In response, PBGH’s California Quality Collaborative launched the CalHIVE Network, an improvement collaborative focused on maximizing the use of virtual care tools to enhance chronic disease management. Over two years, the seven participating provider organizations adopted and refined telehealth strategies to improve virtual care for more than 715,000 Californians. The lessons presented here are supported by the real-world experiences of providers who participated in the CalHIVE Network.
1. Invest in people and technology
There is not a single telehealth strategy that health care organizations should adopt. Instead, they should examine their overall strategic plan, patients’ clinical needs and projected environment and decide how telehealth can be an integrated part of the overall clinical experience. This requires targeted resource investments.
Desert Oasis Healthcare, a CalHIVE participant, discovered that the shift to telehealth did not equally serve all members of its community, and even created new barriers for some. A mobile health unit was used to expand access to care. The unit provides access to a care team on-site in the mobile unit, or if preferred, patients can speak directly to their physician via the unit’s virtual exam room.
2. Support seamless data exchange and integrated clinical systems
Technology should support a seamless experience for care teams and patients, but this is often not the case because of poor integration into other clinical systems and the overall care experience. One CalHIVE participating organization surveyed network providers and found more than thirty different telehealth platforms were being used across twelve Independent Physician Associations (IPA).

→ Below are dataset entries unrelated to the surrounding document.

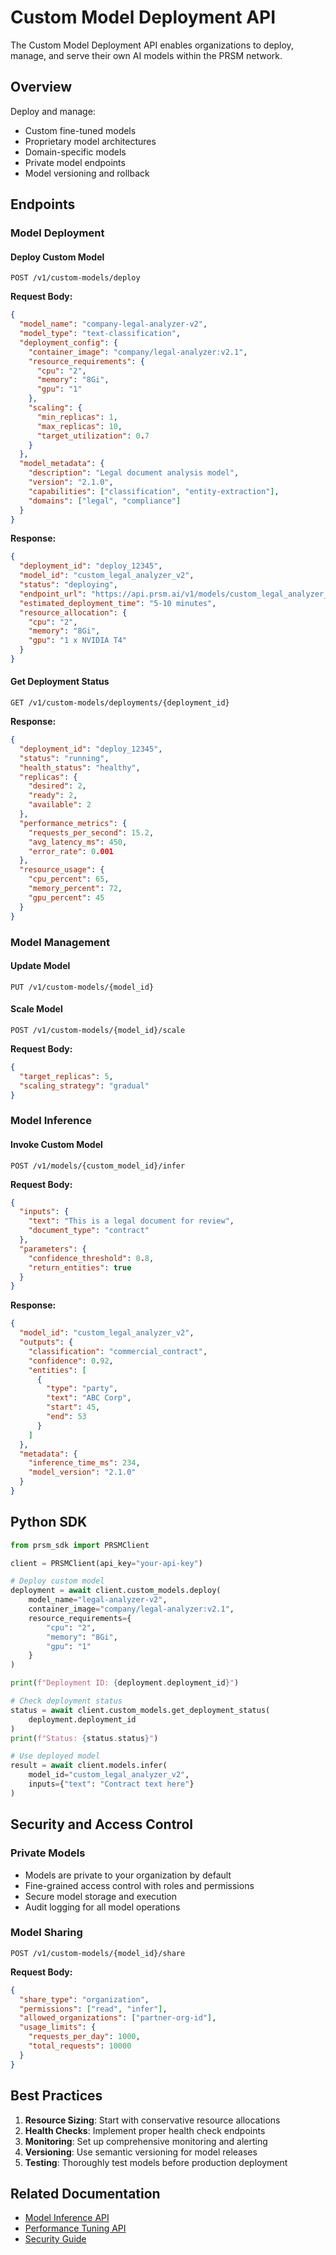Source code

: # Custom Model Deployment API

The Custom Model Deployment API enables organizations to deploy, manage, and serve their own AI models within the PRSM network.

## Overview

Deploy and manage:
- Custom fine-tuned models
- Proprietary model architectures
- Domain-specific models
- Private model endpoints
- Model versioning and rollback

## Endpoints

### Model Deployment

#### Deploy Custom Model
```http
POST /v1/custom-models/deploy
```

**Request Body:**
```json
{
  "model_name": "company-legal-analyzer-v2",
  "model_type": "text-classification",
  "deployment_config": {
    "container_image": "company/legal-analyzer:v2.1",
    "resource_requirements": {
      "cpu": "2",
      "memory": "8Gi",
      "gpu": "1"
    },
    "scaling": {
      "min_replicas": 1,
      "max_replicas": 10,
      "target_utilization": 0.7
    }
  },
  "model_metadata": {
    "description": "Legal document analysis model",
    "version": "2.1.0",
    "capabilities": ["classification", "entity-extraction"],
    "domains": ["legal", "compliance"]
  }
}
```

**Response:**
```json
{
  "deployment_id": "deploy_12345",
  "model_id": "custom_legal_analyzer_v2",
  "status": "deploying",
  "endpoint_url": "https://api.prsm.ai/v1/models/custom_legal_analyzer_v2/infer",
  "estimated_deployment_time": "5-10 minutes",
  "resource_allocation": {
    "cpu": "2",
    "memory": "8Gi",
    "gpu": "1 x NVIDIA T4"
  }
}
```

#### Get Deployment Status
```http
GET /v1/custom-models/deployments/{deployment_id}
```

**Response:**
```json
{
  "deployment_id": "deploy_12345",
  "status": "running",
  "health_status": "healthy",
  "replicas": {
    "desired": 2,
    "ready": 2,
    "available": 2
  },
  "performance_metrics": {
    "requests_per_second": 15.2,
    "avg_latency_ms": 450,
    "error_rate": 0.001
  },
  "resource_usage": {
    "cpu_percent": 65,
    "memory_percent": 72,
    "gpu_percent": 45
  }
}
```

### Model Management

#### Update Model
```http
PUT /v1/custom-models/{model_id}
```

#### Scale Model
```http
POST /v1/custom-models/{model_id}/scale
```

**Request Body:**
```json
{
  "target_replicas": 5,
  "scaling_strategy": "gradual"
}
```

### Model Inference

#### Invoke Custom Model
```http
POST /v1/models/{custom_model_id}/infer
```

**Request Body:**
```json
{
  "inputs": {
    "text": "This is a legal document for review",
    "document_type": "contract"
  },
  "parameters": {
    "confidence_threshold": 0.8,
    "return_entities": true
  }
}
```

**Response:**
```json
{
  "model_id": "custom_legal_analyzer_v2",
  "outputs": {
    "classification": "commercial_contract",
    "confidence": 0.92,
    "entities": [
      {
        "type": "party",
        "text": "ABC Corp",
        "start": 45,
        "end": 53
      }
    ]
  },
  "metadata": {
    "inference_time_ms": 234,
    "model_version": "2.1.0"
  }
}
```

## Python SDK

```python
from prsm_sdk import PRSMClient

client = PRSMClient(api_key="your-api-key")

# Deploy custom model
deployment = await client.custom_models.deploy(
    model_name="legal-analyzer-v2",
    container_image="company/legal-analyzer:v2.1",
    resource_requirements={
        "cpu": "2",
        "memory": "8Gi",
        "gpu": "1"
    }
)

print(f"Deployment ID: {deployment.deployment_id}")

# Check deployment status
status = await client.custom_models.get_deployment_status(
    deployment.deployment_id
)
print(f"Status: {status.status}")

# Use deployed model
result = await client.models.infer(
    model_id="custom_legal_analyzer_v2",
    inputs={"text": "Contract text here"}
)
```

## Security and Access Control

### Private Models
- Models are private to your organization by default
- Fine-grained access control with roles and permissions
- Secure model storage and execution
- Audit logging for all model operations

### Model Sharing
```http
POST /v1/custom-models/{model_id}/share
```

**Request Body:**
```json
{
  "share_type": "organization",
  "permissions": ["read", "infer"],
  "allowed_organizations": ["partner-org-id"],
  "usage_limits": {
    "requests_per_day": 1000,
    "total_requests": 10000
  }
}
```

## Best Practices

1. **Resource Sizing**: Start with conservative resource allocations
2. **Health Checks**: Implement proper health check endpoints
3. **Monitoring**: Set up comprehensive monitoring and alerting
4. **Versioning**: Use semantic versioning for model releases
5. **Testing**: Thoroughly test models before production deployment

## Related Documentation

- [Model Inference API](./model-inference.md)
- [Performance Tuning API](./performance-tuning.md)
- [Security Guide](../SECURITY_HARDENING.md)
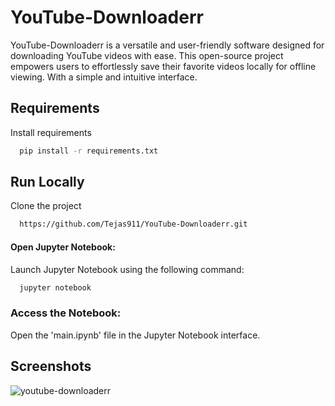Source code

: 
# YouTube-Downloaderr

YouTube-Downloaderr is a versatile and user-friendly software designed for downloading YouTube videos with ease. This open-source project empowers users to effortlessly save their favorite videos locally for offline viewing. With a simple and intuitive interface.




## Requirements 

Install requirements 

```bash
  pip install -r requirements.txt
```

## Run Locally

Clone the project

```bash
  https://github.com/Tejas911/YouTube-Downloaderr.git
```

#### Open Jupyter Notebook:
Launch Jupyter Notebook using the following command:

```bash
  jupyter notebook
```
### Access the Notebook:
Open the 'main.ipynb' file in the Jupyter Notebook interface.


## Screenshots
![youtube-downloaderr](https://github.com/Tejas911/YouTube-Downloaderr/assets/97599851/b6a10268-ac7d-4f95-95b5-9505b7f3a8b7)




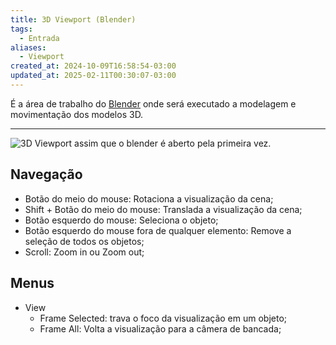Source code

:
 ```yaml
---
title: 3D Viewport (Blender)
tags:
  - Entrada
aliases:
  - Viewport
created_at: 2024-10-09T16:58:54-03:00
updated_at: 2025-02-11T00:30:07-03:00
---
```


É a área de trabalho do [Blender](content/entrada/2024/07/26/Blender.md) onde será executado a modelagem e movimentação dos modelos 3D.

---

![3D Viewport assim que o blender é aberto pela primeira vez.](assets/images/2024/Blender_3D_Viewport.png)

## Navegação

- Botão do meio do mouse: Rotaciona a visualização da cena;
- Shift + Botão do meio do mouse: Translada a visualização da cena;
- Botão esquerdo do mouse: Seleciona o objeto;
- Botão esquerdo do mouse fora de qualquer elemento: Remove a seleção de todos os objetos;
- Scroll: Zoom in ou Zoom out;

## Menus

- View
	- Frame Selected: trava o foco da visualização em um objeto;
	- Frame All: Volta a visualização para a câmera de bancada;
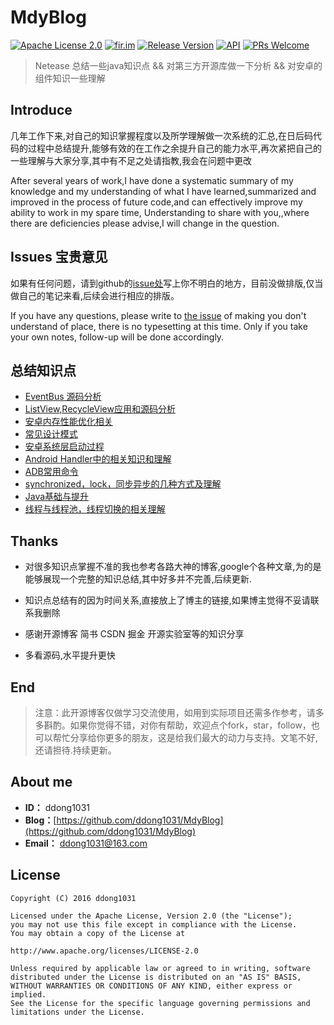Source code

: # MdyBlog

[![Apache License 2.0][1]][2]
[![fir.im][34]][35] 
[![Release Version][30]][31]
[![API][3]][4]
[![PRs Welcome][32]][33]

> Netease 总结一些java知识点 && 对第三方开源库做一下分析 && 对安卓的组件知识一些理解 


## Introduce
几年工作下来,对自己的知识掌握程度以及所学理解做一次系统的汇总,在日后码代码的过程中总结提升,能够有效的在工作之余提升自己的能力水平,再次紧把自己的一些理解与大家分享,其中有不足之处请指教,我会在问题中更改

After several years of work,I have done a systematic summary of my knowledge and my understanding of what I have learned,summarized and improved in the process of future code,and can effectively improve my ability to work in my spare time, Understanding to share with you,,where there are deficiencies please advise,I will change in the question.

## Issues 宝贵意见
如果有任何问题，请到github的[issue处][21]写上你不明白的地方，目前没做排版,仅当做自己的笔记来看,后续会进行相应的排版。

If you have any questions, please write to [the issue][21] of making you don't understand of place, there is no typesetting at this time. Only if you take your own notes, follow-up will be done accordingly.
## 总结知识点
* [EventBus 源码分析][61]                                  
* [ListView,RecycleView应用和源码分析][62]                                   
* [安卓内存性能优化相关][63]                                  
* [常见设计模式][64]                                  
* [安卓系统层启动过程][65]                                   
* [Android Handler中的相关知识和理解][66]                                   
* [ADB常用命令][67]                                 
* [synchronized，lock，同步异步的几种方式及理解][68]                                   
* [Java基础与提升][69]                                   
* [线程与线程池，线程切换的相关理解][70]                                                                                                       　
　
## Thanks
 - 对很多知识点掌握不准的我也参考各路大神的博客,google个各种文章,为的是能够展现一个完整的知识总结,其中好多并不完善,后续更新.
 
 - 知识点总结有的因为时间关系,直接放上了博主的链接,如果博主觉得不妥请联系我删除

 - 感谢开源博客 简书 CSDN 掘金 开源实验室等的知识分享
 
 - 多看源码,水平提升更快
 
## End
> 注意：此开源博客仅做学习交流使用，如用到实际项目还需多作参考，请多多斟酌。如果你觉得不错，对你有帮助，欢迎点个fork，star，follow，也可以帮忙分享给你更多的朋友，这是给我们最大的动力与支持。文笔不好,还请担待.持续更新。

## About me
 - **ID：** ddong1031
 - **Blog：**[https://github.com/ddong1031/MdyBlog](https://github.com/ddong1031/MdyBlog)
 - **Email：** ddong1031@163.com

## License
```
Copyright (C) 2016 ddong1031

Licensed under the Apache License, Version 2.0 (the "License");
you may not use this file except in compliance with the License.
You may obtain a copy of the License at

http://www.apache.org/licenses/LICENSE-2.0

Unless required by applicable law or agreed to in writing, software
distributed under the License is distributed on an "AS IS" BASIS,
WITHOUT WARRANTIES OR CONDITIONS OF ANY KIND, either express or implied.
See the License for the specific language governing permissions and
limitations under the License.
```

[1]:https://img.shields.io/:license-apache-blue.svg
[2]:https://www.apache.org/licenses/LICENSE-2.0.html
[3]:https://img.shields.io/badge/API-19%2B-red.svg?style=flat
[4]:https://android-arsenal.com/api?level=19
[30]:https://img.shields.io/badge/release-1.9.1-red.svg
[31]:https://github.com/youlookwhat/CloudReader/releases
[32]:https://img.shields.io/badge/PRs-welcome-brightgreen.svg
[33]:https://github.com/youlookwhat/CloudReader/pulls
[34]:https://img.shields.io/badge/download-fir.im-blue.svg
[35]:https://fir.im/cloudreader

[5]:http://jingbin.me/2017/11/23/%E5%BC%80%E5%8F%91%E4%B8%AD%E6%89%80%E9%81%87%E9%97%AE%E9%A2%98%E5%BD%92%E7%BA%B3/
[6]:http://www.iconfont.cn/plus
[7]:https://github.com/GiitSmile/ImitateNetEasyCloud
[8]:https://github.com/forezp/banya
[9]:https://gank.io/api
[10]:https://developers.douban.com/wiki/?title=terms
[11]:https://github.com/bumptech/glide
[12]:https://github.com/Flipboard/bottomsheet
[13]:https://github.com/JakeWharton/NineOldAndroids
[14]:https://github.com/ReactiveX/RxAndroid
[15]:https://github.com/daimajia
[16]:https://github.com/hongyangAndroid
[17]:https://github.com/drakeet
[18]:https://github.com/yang747046912

[21]:https://github.com/ddong1031/MdyBlog/issues/12

[23]:http://www.jianshu.com/p/69a229fb6e1d
[24]:http://jingbin.me/2017/11/23/%E5%BC%80%E5%8F%91%E4%B8%AD%E6%89%80%E9%81%87%E9%97%AE%E9%A2%98%E5%BD%92%E7%BA%B3/
[25]:http://jingbin.me/2016/12/25/%E5%B8%B8%E8%A7%81%E9%97%AE%E9%A2%98-%E4%BA%91%E9%98%85/
[26]:https://segmentfault.com/a/1190000002876984#articleHeader21

[61]:https://github.com/ddong1031/MdyBlog/issues/11
[62]:https://github.com/ddong1031/MdyBlog/issues/10
[63]:https://github.com/ddong1031/MdyBlog/issues/9
[64]:https://github.com/ddong1031/MdyBlog/issues/8
[65]:https://github.com/ddong1031/MdyBlog/issues/7
[66]:https://github.com/ddong1031/MdyBlog/issues/5
[67]:https://github.com/ddong1031/MdyBlog/issues/4
[68]:https://github.com/ddong1031/MdyBlog/issues/3
[69]:https://github.com/ddong1031/MdyBlog/issues/2
[70]:https://github.com/ddong1031/MdyBlog/issues/1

Provider organizations should consider how a virtual care platform integrates with the current technology used by most of their network’s providers and ensure they understand which products are being used in their networks. Organizations may consider peer groups or information and resource sharing based on the most utilized platforms.
Many telehealth technologies are focused on primary care, rather than specialty care. This creates a huge gap when aiming for care integration. Technology and associated resources should be tailored to support as many specialties as possible.
3. Redesign clinical workflows to support telehealth
Effective team-based care has been a key attribute of high-performing primary care delivery for many years. However, when it comes to telehealth, many organizations have not had the bandwidth to redesign their workflows or may not even be sure what needs to be redesigned.
Choice Medical Group used their morning huddles to gather feedback on virtual appointment workflows and to proactively engage staff in problem solving. That feedback supported improvements to training and adjustments to their telehealth platform and workflows.
4. Collect and integrate patient and care team feedback
Understanding how your providers are using telehealth is crucial to achieving high-value virtual care. Organizations should regularly ask providers, care teams and employees about their telehealth experience to determine if workflows, training and functionality can be improved.
In a networkwide survey, PrimeCare found that the majority of its providers were offering telehealth services but were struggling with challenges related to coding, reimbursement and patient education. By using the feedback collected, the organization was able to take action to improve the quality of their virtual care visits, which led to 80% of patients reporting a positive telehealth experience. Efforts to respond to the challenges identified included implementing several centralized support services for its network by developing telehealth best practice guides, educating providers and staff through individualized meetings and adding specific telehealth-focused questions to its annual provider survey.
5. Utilize data to address known health disparities associated with virtual services
To better understand if telehealth is meeting patients’ needs, health care organizations should examine utilization, access, experience and outcomes data by key patient demographic fields to identify improvement actions needed to ensure telehealth is effective for all patients.
In trying to understand why telehealth services were being used less by their non-English speaking patients, Golden Valley Health Centers discovered that their translation service was causing poor audio quality for non-English speaking patients using video visits. Updated workflows, including a new standard work around for the “language line” instructions, and additional training and education for frontline staff have been successful in supporting non-English speaking patients.
More information about each of these lessons and the experiences of CalHIVE participants can be found here. As health care organizations prepare for the future of telehealth, these learnings can inform their decision making and offer a road map to high-quality virtual care. They may also provide insights to other stakeholders, such as purchasers, health plans, technical assistance organizations and policy makers, as they seek to support telehealth moving forward.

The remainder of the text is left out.